SOPHA members show off to help Food Bank
By Heidi Masek firstname.lastname@example.org
• Art working: Artists will be demonstrating as well as showing and selling their work during “Art in Action,” Saturday, May 2, and Sunday, May 3, presented by the Londonderry Arts Council. Venues include the Grange Hall No. 44 at 260 Mammoth Road, Higgins Barn at 87 Pillsbury Road and White Birch Fine Art at 8 Mohawk Dr. in Londonderry. Nutfield Sessions musicians perform at the Grange Hall both days from 1 to 3 p.m. The artists are from Londonderry, Derry, Windham, Pelham and Salem. Visit www.LondonderryCulture.org or call 432-2447.

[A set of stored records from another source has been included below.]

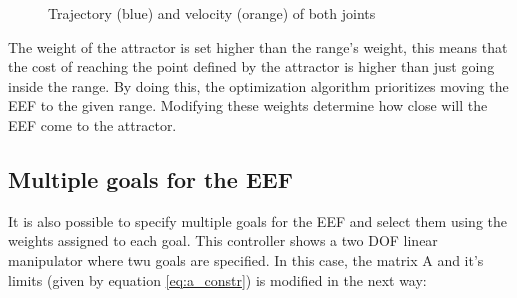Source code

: \begin{figure}[H]
	\centering
	\begin{subfigure}[][Joint $q_{0}$]
		{\texttt{[image: controllers/range\_q0.png]}}
	\end{subfigure}
	\begin{subfigure}[][Joint $q_{1}$]
		{\texttt{[image: controllers/range\_q1.png]}}
	\end{subfigure}
	\vspace{-12pt}
	\caption[Position range with attractor: Joints]{Trajectory (blue) and velocity (orange) of both joints}
	\vspace{-10pt}
	\label{fig:range_q1}
\end{figure}
The weight of the attractor is set higher than the range's weight, this means that the cost of reaching the point defined by the attractor is higher than just going inside the range. By doing this, the optimization algorithm prioritizes moving the EEF to the given range. Modifying these weights determine how close will the EEF come to the attractor.

\subsection{Multiple goals for the EEF}

It is also possible to specify multiple goals for the EEF and select them using the weights assigned to each goal. This controller shows a two DOF  linear manipulator where twu goals are specified. In this case, the matrix A and it's limits (given by equation \ref{eq:a_constr}) is modified in the next way:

• Helping out: The first SOPHA Members’ Photography Show is Thursday, April 30, from 7 to 10 p.m. Local businesses are donating samples for the event. Some are also sending canned tuna — which SOPHA is collecting from visitors that evening for the New Hampshire Food Bank (it’s their canned tuna month). Part of the proceeds from photo sales will also go to the Food Bank. The Studio of Photographic Arts is at 941 Elm St. in Manchester (584-1492, www.thesopha.com).
• Latest at East Colony: Artwork by Dale Begley, Susanna Ries and Sally Gordon Shea, including stained glass and landscapes, is featured in “Interpretations 3” through May 23 at East Colony Fine Art, 55 South Commercial St., Manchester (624-8833, www.eastcolony.com). Meet them at a reception Saturday, May 2, from 2 to 5 p.m.
• Demo: See Monique Sakellarios demonstrate her unique oil painting technique Wednesday, May 6, at 7 p.m., at Gallery One, 5 Pine St. Extension in Nashua (883-0603, www.naaasite.org). She’s a signature member of Oil Painters of America and of the National Oil & Acrylic Painters Society. Her gallery, Maison de l’Art, is at 57 East Pearl St., in Nashua, and she’s represented at 15 others.
• Student work: E.W. Poore holds its annual students’ exhibit between May 5 and May 23, with a reception Thursday, May 7, from 5 to 7:30 p.m. The E.W. Poore Art Studio is at 531 Front St. in Manchester (622-3802, www.ewpoore.com).
• Beer at the museum: Learn “The Way Beer Works” with an expert from New Hampshire’s Smuttynose Brewing Co. after a tour of the exhibit “The Way Things Work: The Art of David Macaulay.” The Currier Museum of Art is open late one evening per month, with themed “First Thursday” events. “The Way Beer Works” is May 7, from 5:30 to 7:30 p.m., and yes, there’s beer tasting. Tickets cost $12 for Currier members, $22 for non-members, and are available to those 21 and older. Reservations are required; visit www.currier.org or call 669-6144 ext. 108. The Currier is at 150 Ash St. in Manchester.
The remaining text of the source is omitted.